- [Work instruction]
Below are the records; copy each line in which "that" can be found.

[Dataset entries]
Content starts
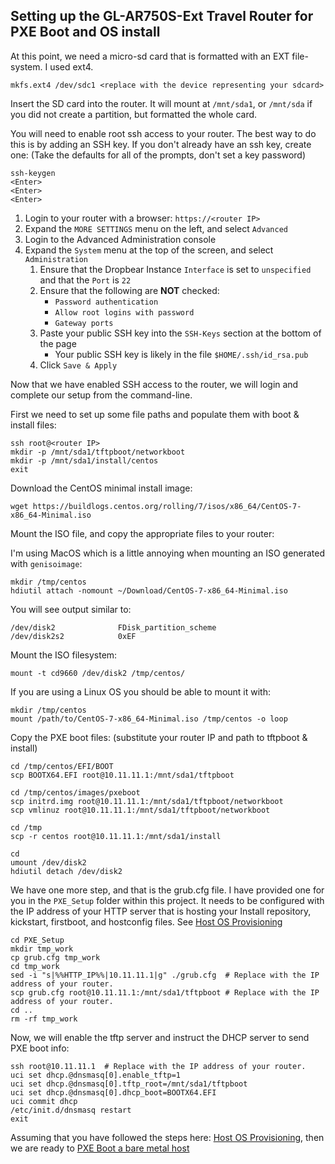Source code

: ## Setting up the GL-AR750S-Ext Travel Router for PXE Boot and OS install

At this point, we need a micro-sd card that is formatted with an EXT file-system.  I used ext4.

    mkfs.ext4 /dev/sdc1 <replace with the device representing your sdcard>

Insert the SD card into the router.  It will mount at `/mnt/sda1`, or `/mnt/sda` if you did not create a partition, but formatted the whole card.

You will need to enable root ssh access to your router.  The best way to do this is by adding an SSH key.  If you don't already have an ssh key, create one: (Take the defaults for all of the prompts, don't set a key password)

    ssh-keygen
    <Enter>
    <Enter>
    <Enter>

1. Login to your router with a browser: `https://<router IP>`
2. Expand the `MORE SETTINGS` menu on the left, and select `Advanced`
3. Login to the Advanced Administration console
4. Expand the `System` menu at the top of the screen, and select `Administration`
   1. Ensure that the Dropbear Instance `Interface` is set to `unspecified` and that the `Port` is `22`
   2. Ensure that the following are __NOT__ checked:
      * `Password authentication`
      * `Allow root logins with password`
      * `Gateway ports`
   3. Paste your public SSH key into the `SSH-Keys` section at the bottom of the page
      * Your public SSH key is likely in the file `$HOME/.ssh/id_rsa.pub`
   4. Click `Save & Apply`

Now that we have enabled SSH access to the router, we will login and complete our setup from the command-line.

First we need to set up some file paths and populate them with boot & install files:

    ssh root@<router IP>
    mkdir -p /mnt/sda1/tftpboot/networkboot
    mkdir -p /mnt/sda1/install/centos
    exit

Download the CentOS minimal install image:

    wget https://buildlogs.centos.org/rolling/7/isos/x86_64/CentOS-7-x86_64-Minimal.iso

Mount the ISO file, and copy the appropriate files to your router:

I'm using MacOS which is a little annoying when mounting an ISO generated with `genisoimage`:

    mkdir /tmp/centos
    hdiutil attach -nomount ~/Download/CentOS-7-x86_64-Minimal.iso

You will see output similar to:

    /dev/disk2          	FDisk_partition_scheme
    /dev/disk2s2        	0xEF                        

Mount the ISO filesystem:

    mount -t cd9660 /dev/disk2 /tmp/centos/

If you are using a Linux OS you should be able to mount it with:

    mkdir /tmp/centos
    mount /path/to/CentOS-7-x86_64-Minimal.iso /tmp/centos -o loop

Copy the PXE boot files: (substitute your router IP and path to tftpboot & install)

    cd /tmp/centos/EFI/BOOT
    scp BOOTX64.EFI root@10.11.11.1:/mnt/sda1/tftpboot

    cd /tmp/centos/images/pxeboot
    scp initrd.img root@10.11.11.1:/mnt/sda1/tftpboot/networkboot
    scp vmlinuz root@10.11.11.1:/mnt/sda1/tftpboot/networkboot

    cd /tmp
    scp -r centos root@10.11.11.1:/mnt/sda1/install

    cd
    umount /dev/disk2
    hdiutil detach /dev/disk2

We have one more step, and that is the grub.cfg file.  I have provided one for you in the `PXE_Setup` folder within this project.  It needs to be configured with the IP address of your HTTP server that is hosting your Install repository, kickstart, firstboot, and hostconfig files.  See [Host OS Provisioning](Setup_Env.md)

    cd PXE_Setup
    mkdir tmp_work
    cp grub.cfg tmp_work
    cd tmp_work
    sed -i "s|%%HTTP_IP%%|10.11.11.1|g" ./grub.cfg  # Replace with the IP address of your router.
    scp grub.cfg root@10.11.11.1:/mnt/sda1/tftpboot # Replace with the IP address of your router.
    cd ..
    rm -rf tmp_work

Now, we will enable the tftp server and instruct the DHCP server to send PXE boot info:

    ssh root@10.11.11.1  # Replace with the IP address of your router.
    uci set dhcp.@dnsmasq[0].enable_tftp=1
    uci set dhcp.@dnsmasq[0].tftp_root=/mnt/sda1/tftpboot
    uci set dhcp.@dnsmasq[0].dhcp_boot=BOOTX64.EFI
    uci commit dhcp
    /etc/init.d/dnsmasq restart
    exit

Assuming that you have followed the steps here: [Host OS Provisioning](Setup_Env.md), then we are ready to [PXE Boot a bare metal host](Install_Bare_Metal.md)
Content ends
- [Solution for this task]
At this point, we need a micro-sd card that is formatted with an EXT file-system.  I used ext4.
   1. Ensure that the Dropbear Instance `Interface` is set to `unspecified` and that the `Port` is `22`
   2. Ensure that the following are __NOT__ checked:
Now that we have enabled SSH access to the router, we will login and complete our setup from the command-line.
We have one more step, and that is the grub.cfg file.  I have provided one for you in the `PXE_Setup` folder within this project.  It needs to be configured with the IP address of your HTTP server that is hosting your Install repository, kickstart, firstboot, and hostconfig files.  See [Host OS Provisioning](Setup_Env.md)
Assuming that you have followed the steps here: [Host OS Provisioning](Setup_Env.md), then we are ready to [PXE Boot a bare metal host](Install_Bare_Metal.md)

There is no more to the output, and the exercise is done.